Generalized Plackett-Luce Model

The Plackett-Luce model is a probability model for ranked choices. It is useful when the observed data are not just labels, but ordered preferences: candidate A is preferred to candidate B, item 3 is selected before item 7, or one algorithm is ranked above another by a judge.

The core idea is simple. Each item has a positive worth parameter. At each rank position, the next item is selected with probability proportional to its worth among the remaining available items.

Suppose there are items \(1,\ldots,n\), and item \(i\) has worth \(w_i > 0\). For a full ranking

\[\pi = (\pi_1, \pi_2, \ldots, \pi_n),\]

the standard Plackett-Luce probability is

\[P(\pi) = \prod_{r=1}^{n} \frac{w_{\pi_r}}{\sum_{s=r}^{n} w_{\pi_s}}.\]

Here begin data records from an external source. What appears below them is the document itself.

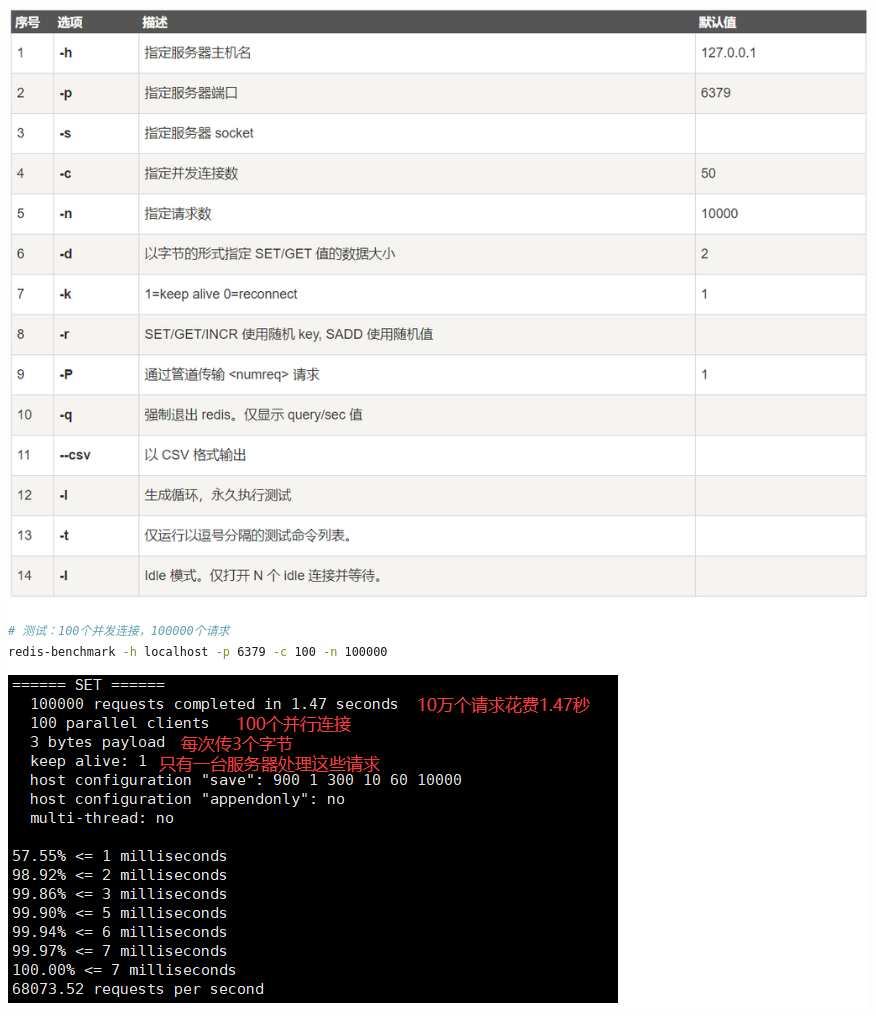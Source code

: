 ![](Redis学习记录/image-20210207165309534.png)

```bash
# 测试：100个并发连接，100000个请求
redis-benchmark -h localhost -p 6379 -c 100 -n 100000
```

![](Redis学习记录/image-20210207170947838.png)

This says: first choose the top-ranked item from all items, then choose the second-ranked item from the remaining items, and so on.

Why generalize it?

Real ranking data are rarely clean full rankings. In practice, we often see:

• top-k rankings, where only the first few choices are observed;
• partial rankings, where some items are unranked;
• ties, where multiple items share the same rank;
• grouped choices, where a set is preferred over another set;
• repeated rankings from different users, judges, cells, or contexts;
• covariates that change item worth across samples.

A generalized Plackett-Luce model keeps the sequential choice idea, but relaxes what counts as an observation and how item worth is parameterized.

Partial rankings

If only the top \(k\) items are observed, the likelihood stops after rank \(k\):

\[P(\pi_1,\ldots,\pi_k) = \prod_{r=1}^{k} \frac{w_{\pi_r}}{\sum_{j \in R_r} w_j},\]

where \(R_r\) is the set of items still available at step \(r\).

This is useful because an unranked item is not necessarily worse than every ranked item. It may simply be unobserved.

Ties and grouped rankings

A common extension allows a rank position to contain a group of tied items. Instead of choosing one item at a time, the model assigns probability to selecting a subset from the remaining items. Different generalized Plackett-Luce formulations handle this differently, but the principle is the same: the model compares the total support for the selected group against the support for alternatives still available.

This is important for data such as surveys, competitions, and biological screens where multiple outcomes may be indistinguishable at the observed resolution.

Covariate-dependent worth

The item worth can also depend on features:

\[w_i(x) = \exp(\beta_i^\top x).\]

Here, the same item can become more or less likely to be chosen depending on context \(x\). This turns the model from a static ranking model into a conditional ranking model.

For example, if items are genes, perturbations, models, or treatments, their ranking may depend on cell type, condition, dose, or experimental batch.

Interpretation

The worth parameter \(w_i\) is not an absolute score. It is relative. Multiplying all worth parameters by the same constant does not change the ranking probabilities. Usually one parameter is fixed or a normalization constraint is used for identifiability.

A larger \(w_i\) means item \(i\) is more likely to appear earlier in a ranking, all else equal.

Summary

The generalized Plackett-Luce model is best thought of as a flexible framework for ranking and choice data. It starts from a sequential selection process and extends it to the messy observations that appear in real applications: incomplete lists, ties, grouped preferences, repeated judges, and context-dependent item worth.

That makes it useful whenever the data answer not only “what happened?” but “what was preferred, selected, or prioritized before what?”